Let’s dive right in to The Chronicle’s Mississippi data. Mississippi is the 34thlargest state with a population of 2.984 million. Of that population, 58.2 percent is white, 38 percent is black, 2.9 percent is Hispanic, 0.9 percent is Asian, and 0.5 percent is American Indian. Another 2.4 percent is mixed race or “other.”

In educational attainment, 4.8 percent have an 8thgrade education or less, 10.8 percent have some high school but no diploma, 30.4 percent have a high school diploma, 22 percent have some college but no diploma, 10.1 percent have an associate degree, 13.5 percent have a bachelor’s degree and 6 percent have a master’s degree. Another 2.4 percent have a doctoral or professional degree.



Mississippi’s per capita income is $23,121, the lowest in the nation with 19.8 percent of our citizens living in poverty. Some 28,489 high school seniors are projected to graduate this year and that number is projected to decline 12.5 percent by 2030. The state’s dropout rate is 4.8 percent while 41.8 percent of Mississippians ages 18-24 are enrolled in college. Some 93 percent of all Mississippi high school graduates attended college in Mississippi.
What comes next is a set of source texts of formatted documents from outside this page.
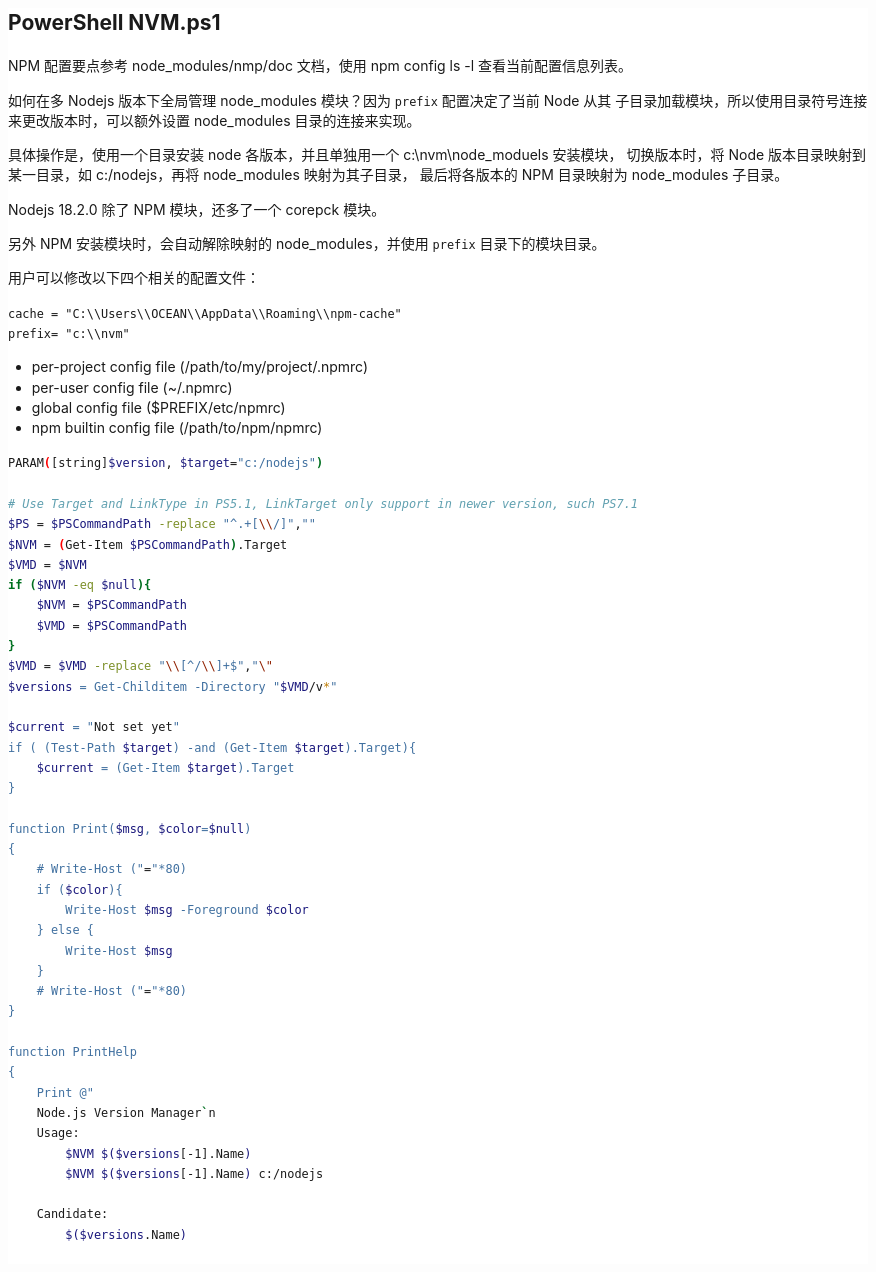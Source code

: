 
## PowerShell NVM.ps1

NPM 配置要点参考 node_modules/nmp/doc 文档，使用 npm config ls -l 查看当前配置信息列表。

如何在多 Nodejs 版本下全局管理 node_modules 模块？因为 `prefix` 配置决定了当前 Node 从其
子目录加载模块，所以使用目录符号连接来更改版本时，可以额外设置 node_modules 目录的连接来实现。

具体操作是，使用一个目录安装 node 各版本，并且单独用一个 c:\\nvm\\node_moduels 安装模块，
切换版本时，将 Node 版本目录映射到某一目录，如 c:/nodejs，再将 node_modules 映射为其子目录，
最后将各版本的 NPM 目录映射为 node_modules 子目录。

Nodejs 18.2.0 除了 NPM 模块，还多了一个 corepck 模块。

另外 NPM 安装模块时，会自动解除映射的 node_modules，并使用 `prefix` 目录下的模块目录。

用户可以修改以下四个相关的配置文件：

    cache = "C:\\Users\\OCEAN\\AppData\\Roaming\\npm-cache"
    prefix= "c:\\nvm"

* per-project config file (/path/to/my/project/.npmrc)
* per-user config file (~/.npmrc)
* global config file ($PREFIX/etc/npmrc)
* npm builtin config file (/path/to/npm/npmrc)


```sh
PARAM([string]$version, $target="c:/nodejs")

# Use Target and LinkType in PS5.1, LinkTarget only support in newer version, such PS7.1
$PS = $PSCommandPath -replace "^.+[\\/]",""
$NVM = (Get-Item $PSCommandPath).Target
$VMD = $NVM
if ($NVM -eq $null){ 
    $NVM = $PSCommandPath
    $VMD = $PSCommandPath
}
$VMD = $VMD -replace "\\[^/\\]+$","\"
$versions = Get-Childitem -Directory "$VMD/v*"

$current = "Not set yet"
if ( (Test-Path $target) -and (Get-Item $target).Target){
    $current = (Get-Item $target).Target
}

function Print($msg, $color=$null)
{
    # Write-Host ("="*80)
    if ($color){
        Write-Host $msg -Foreground $color
    } else {
        Write-Host $msg
    }
    # Write-Host ("="*80)
} 

function PrintHelp 
{
    Print @"
    Node.js Version Manager`n
    Usage:
        $NVM $($versions[-1].Name)
        $NVM $($versions[-1].Name) c:/nodejs
    
    Candidate: 
        $($versions.Name)
    
```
Our state’s high school students averaged 18.6 on the ACT, which ranked them ahead of only South Carolina and Nevada students. Nationally, the average ACT score is 23.

Mississippi’s college enrollment is 171,751. Of those, 88.7 percent are enrolled in public institutions and 74.9 percent are full-time students, 60.1 percent are women, and 54.8 percent are white.
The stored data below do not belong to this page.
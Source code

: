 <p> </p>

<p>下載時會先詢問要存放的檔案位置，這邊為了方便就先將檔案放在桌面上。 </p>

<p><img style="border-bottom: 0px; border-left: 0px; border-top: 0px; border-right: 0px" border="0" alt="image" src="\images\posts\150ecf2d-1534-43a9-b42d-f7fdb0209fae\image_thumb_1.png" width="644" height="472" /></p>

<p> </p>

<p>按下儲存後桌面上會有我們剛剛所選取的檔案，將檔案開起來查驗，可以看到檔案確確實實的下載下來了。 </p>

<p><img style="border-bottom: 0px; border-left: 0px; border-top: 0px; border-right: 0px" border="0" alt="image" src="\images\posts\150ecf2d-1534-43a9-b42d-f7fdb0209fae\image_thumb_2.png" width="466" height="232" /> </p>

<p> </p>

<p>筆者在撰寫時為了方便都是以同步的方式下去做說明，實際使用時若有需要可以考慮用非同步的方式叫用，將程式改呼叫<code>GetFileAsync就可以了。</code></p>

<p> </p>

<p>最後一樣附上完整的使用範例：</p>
State spending on higher education operating funds in Mississippi is $904.71 million. State spending on student financial aid is $38.7 million. Average tuition at Mississippi four-year institutions is $7,989 while average tuition and fees at state two-years institutions is $3,182.

How does Mississippi compare on those financial statistics with neighboring states?
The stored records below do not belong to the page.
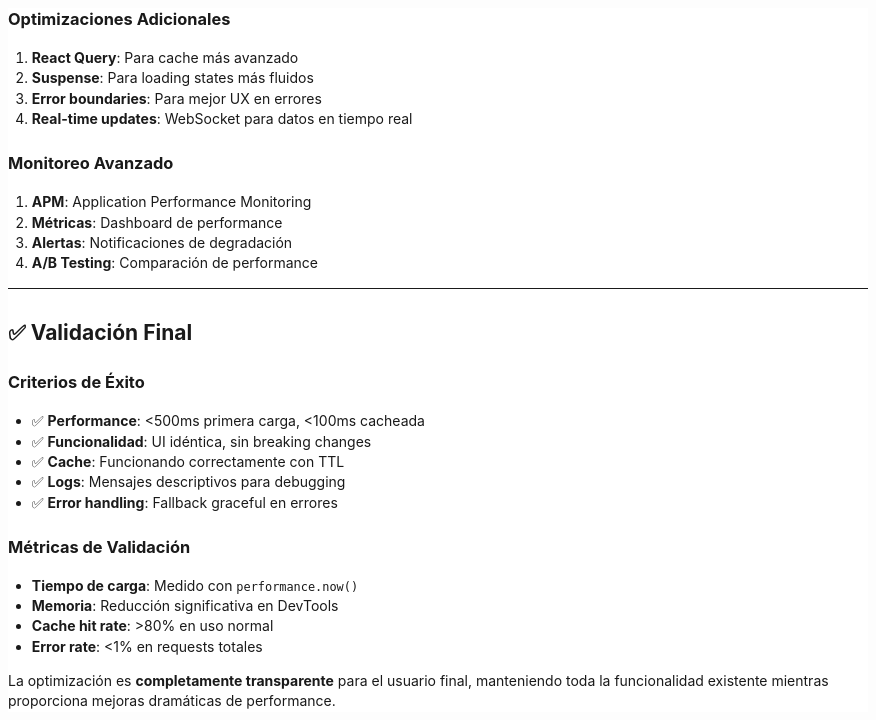 ### **Optimizaciones Adicionales**
1. **React Query**: Para cache más avanzado
2. **Suspense**: Para loading states más fluidos
3. **Error boundaries**: Para mejor UX en errores
4. **Real-time updates**: WebSocket para datos en tiempo real

### **Monitoreo Avanzado**
1. **APM**: Application Performance Monitoring
2. **Métricas**: Dashboard de performance
3. **Alertas**: Notificaciones de degradación
4. **A/B Testing**: Comparación de performance

---

## ✅ Validación Final

### **Criterios de Éxito**
- ✅ **Performance**: <500ms primera carga, <100ms cacheada
- ✅ **Funcionalidad**: UI idéntica, sin breaking changes
- ✅ **Cache**: Funcionando correctamente con TTL
- ✅ **Logs**: Mensajes descriptivos para debugging
- ✅ **Error handling**: Fallback graceful en errores

### **Métricas de Validación**
- **Tiempo de carga**: Medido con `performance.now()`
- **Memoria**: Reducción significativa en DevTools
- **Cache hit rate**: >80% en uso normal
- **Error rate**: <1% en requests totales

La optimización es **completamente transparente** para el usuario final, manteniendo toda la funcionalidad existente mientras proporciona mejoras dramáticas de performance.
Let’s look at Alabama. State spending on higher education operating funds in Alabama is $1.645 billion. State spending on student financial aid is $82.2 million. Average tuition at Alabama four-year institutions is $9,881 while average tuition and fees at state two-years institutions is $4,414. Alabama’s per capita income is $26,498. The poverty rate is 16.9 percent.

How about Arkansas? State spending on higher education operating funds in Arkansas is $1.012 billion. State spending on student financial aid is $120.5 million. Average tuition at Arkansas four-year institutions is $8,228 while average tuition and fees at state two-years institutions is $3,280. Arkansas’s per capita income is $25,316. The poverty rate is 16.4 percent.

How about Louisiana? State spending on higher education operating funds in Louisiana is $1.163 billion. State spending on student financial aid is $228 million. Average tuition at Louisiana four-year institutions is $9,221 while average tuition and fees at state two-years institutions is $4,101. Louisiana’s per capita income is $25,885. The poverty rate is 19.7 percent.

And how about Tennessee? State spending on higher education operating funds in Tennessee is $1.923 billion. State spending on student financial aid is $432 million. Average tuition at Tennessee four-year institutions is $9,620 while average tuition and fees at state two-years institutions is $4,148. Tennessee’s per capita income is $28,764. The poverty rate is 15 percent.

What’s the tale of the tape? A Mississippian can cross the state line in any direction into a contiguous state that spends more on their higher education systems, more on scholarships and other support for their college students, and whose higher education institutions charge higher tuitions and fees than do Mississippi schools.

The other common denominators? Alabama, Arkansas, Louisiana and Tennessee all have higher per capita incomes and lower poverty rates than does Mississippi.